NMSOAP is a partnership among patients, providers, pharmacists, payers and regulators designed to collect important near real-time data directly from patients who voluntarily provide the information via monthly surveys. These patient responses will be integrated with information from their electronic health records, prescription and claims data and other healthcare analytics. 


 


Through pharmacies, physicians’ offices and direct patient outreach, NMSOAP will recruit individuals taking one of the drugs of interest.

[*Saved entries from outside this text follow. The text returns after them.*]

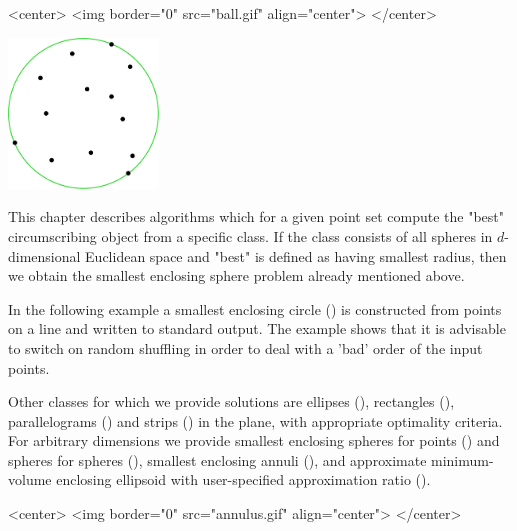 
\begin{ccHtmlOnly}
<center>
<img border="0" src="ball.gif" align="center">
</center>
\end{ccHtmlOnly} 

\begin{ccTexOnly}
\begin{center}
\includegraphics[width=4cm]{Bounding_volumes/ball}
\end{center}
\end{ccTexOnly}


This chapter describes algorithms which for a given point set compute
the "best" circumscribing  object from a specific
class. If the class consists of all spheres in $d$-dimensional
Euclidean space and "best" is defined as having smallest radius,
then we obtain the smallest enclosing sphere problem already mentioned
above.

In the following example a smallest enclosing circle
() is constructed from points 
on a line and written to standard output. The example
shows that it is advisable to switch on random shuffling 
in order to deal with a 'bad' order of the input points. 


Other classes for which we provide solutions are ellipses
(), rectangles
(), parallelograms
() and strips ()
in the plane, with appropriate optimality criteria. For arbitrary
dimensions we provide smallest enclosing spheres for points
() and spheres for spheres
(), smallest enclosing
annuli (), and approximate
minimum-volume enclosing ellipsoid with user-specified
approximation ratio ().

\begin{ccHtmlOnly}
<center>
<img border="0" src="annulus.gif" align="center">
</center>
\end{ccHtmlOnly} 

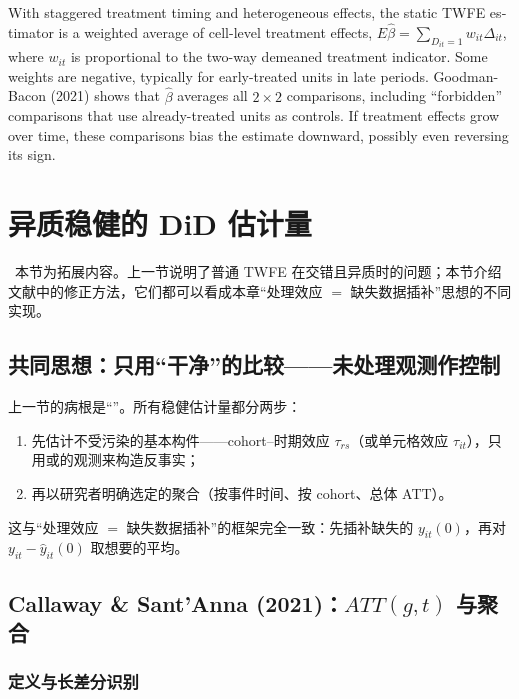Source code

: \begin{english}
With staggered treatment timing and heterogeneous effects, the static TWFE estimator is a weighted average of cell-level treatment effects, $E\hat\beta=\sum_{D_{it}=1}w_{it}\Delta_{it}$, where $w_{it}$ is proportional to the two-way demeaned treatment indicator. Some weights are negative, typically for early-treated units in late periods. Goodman-Bacon (2021) shows that $\hat\beta$ averages all $2\times2$ comparisons, including ``forbidden'' comparisons that use already-treated units as controls. If treatment effects grow over time, these comparisons bias the estimate downward, possibly even reversing its sign.
\end{english}

\section{异质稳健的 DiD 估计量}\label{sec:U15b-robust}

\tagext\ 本节为拓展内容。上一节说明了普通 TWFE 在交错且异质时的问题；本节介绍文献中的修正方法，它们都可以看成本章“处理效应 $=$ 缺失数据插补”思想的不同实现。

\subsection{共同思想：只用“干净”的比较——未处理观测作控制}

上一节的病根是“”。所有稳健估计量都分两步：
\begin{enumerate}
  \item 先估计不受污染的基本构件——cohort--时期效应 $\tau_{rs}$（或单元格效应 $\tau_{it}$），只用或的观测来构造反事实；
  \item 再以研究者明确选定的聚合（按事件时间、按 cohort、总体 ATT）。
\end{enumerate}
这与“处理效应 $=$ 缺失数据插补”的框架完全一致：先插补缺失的 $y_{it}(0)$，再对 $y_{it}-\hat y_{it}(0)$ 取想要的平均。

\subsection{Callaway \& Sant'Anna (2021)：\texorpdfstring{$ATT(g,t)$}{ATT(g,t)} 与聚合}

\subsubsection{定义与长差分识别}

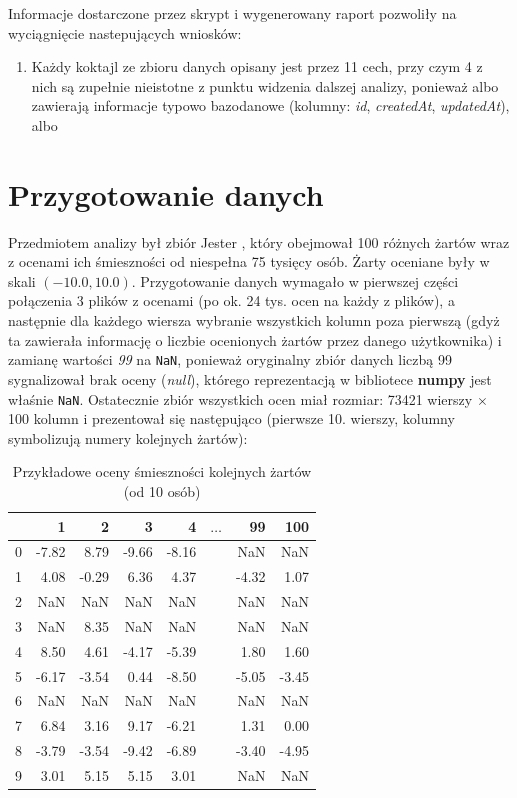\documentclass{article}
\newcommand{\code}[1]{\colorbox{light-gray}{\texttt{#1}}}
\begin{document}
    Informacje dostarczone przez skrypt i wygenerowany raport pozwoliły na wyciągnięcie nastepujących wniosków:
    \begin{enumerate}
        \item Każdy koktajl ze zbioru danych opisany jest przez 11 cech, przy czym 4 z nich są zupełnie nieistotne z punktu widzenia dalszej analizy, ponieważ albo zawierają informacje typowo bazodanowe (kolumny: \textit{id}, \textit{createdAt}, \textit{updatedAt}), albo 
    \end{enumerate}


\section{Przygotowanie danych}
Przedmiotem analizy był zbiór Jester \cite{Jester}, który obejmował 100 różnych żartów wraz z ocenami ich śmieszności od niespełna 75 tysięcy osób. Żarty oceniane były w skali $(-10.0, 10.0)$. Przygotowanie danych wymagało w pierwszej części połączenia 3 plików z ocenami (po ok. 24 tys. ocen na każdy z plików), a następnie dla każdego wiersza wybranie wszystkich kolumn poza pierwszą (gdyż ta zawierała informację o liczbie ocenionych żartów przez danego użytkownika) i zamianę wartości \textit{99} na \code{NaN}, ponieważ oryginalny zbiór danych liczbą 99 sygnalizował brak oceny (\textit{null}), którego reprezentacją w bibliotece \textbf{numpy} jest właśnie \code{NaN}. Ostatecznie zbiór wszystkich ocen miał rozmiar: 73421 wierszy $\times$ 100 kolumn i prezentował się następująco (pierwsze 10. wierszy, kolumny symbolizują numery kolejnych żartów):

    \begin{table}[!htbp]%
        \centering
        \begin{tabular}{l|rrrrcrr}
             & 1 & 2 & 3 & 4 & $\dots$ & 99 & 100 \\ \hline
            0 & -7.82 & 8.79 & -9.66 & -8.16 & & NaN & NaN \\
            1 & 4.08 & -0.29 & 6.36 & 4.37 & & -4.32 & 1.07 \\
            2 & NaN & NaN & NaN & NaN & & NaN & NaN \\
            3 & NaN & 8.35 & NaN & NaN & & NaN & NaN \\
            4 & 8.50 & 4.61 & -4.17 & -5.39 & & 1.80 & 1.60 \\
            5 & -6.17 & -3.54 & 0.44 & -8.50 & & -5.05 & -3.45 \\
            6 & NaN & NaN & NaN & NaN & & NaN & NaN \\
            7 & 6.84 & 3.16 & 9.17 & -6.21 & & 1.31 & 0.00 \\
            8 & -3.79 & -3.54 & -9.42 & -6.89 & & -3.40 & -4.95 \\
            9 & 3.01 & 5.15 & 5.15 & 3.01 & & NaN & NaN \\
        \end{tabular}
        \caption{Przykładowe oceny śmieszności kolejnych żartów (od 10 osób)}
        \label{tab:example_ratings}
    \end{table}
\end{document}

Enrolled patients will report on experiences with their NOAC or warfarin therapy with emphasis on medication associated side effects, clinical outcomes, medication adherence/persistence, impact of concomitant branded and/or over-the-counter medications and their sense of “well-being.”  


 


“NOACs have been quite well-characterized with regard to their safety and efficacy profile for the prevention of atrial fibrillation-related stroke," said Norman Stockbridge, director, Division of Cardiovascular and Renal Products in the FDA’s Center for Drug Evaluation and Research. "This creates an opportunity to explore whether a more patient-centric, electronic medical records-based paradigm will provide similar and complementary information,” he said. “The FDA is hopeful that NMSOAP’s approach to patient-directed healthcare data will build upon the information the Agency already has from existing systems. ...  Opportunities exist to improve post-marketing tracking of safety, to evaluate evolving patterns of real-world medication adherence/persistence, to pilot EHR-based study enrollment and data collection and to assess the effectiveness of risk mitigation strategies.”


 


The American Pharmacists Association will develop and implement a national training program for pharmacists and their staff to aid in collecting “voice of patient” information into the NMSOAP database.  


 


MediMergent's NMSOAP was established under a Research Collaboration Agreement with the Center for Drug Evaluation Research at the U.S. Food and Drug Administration.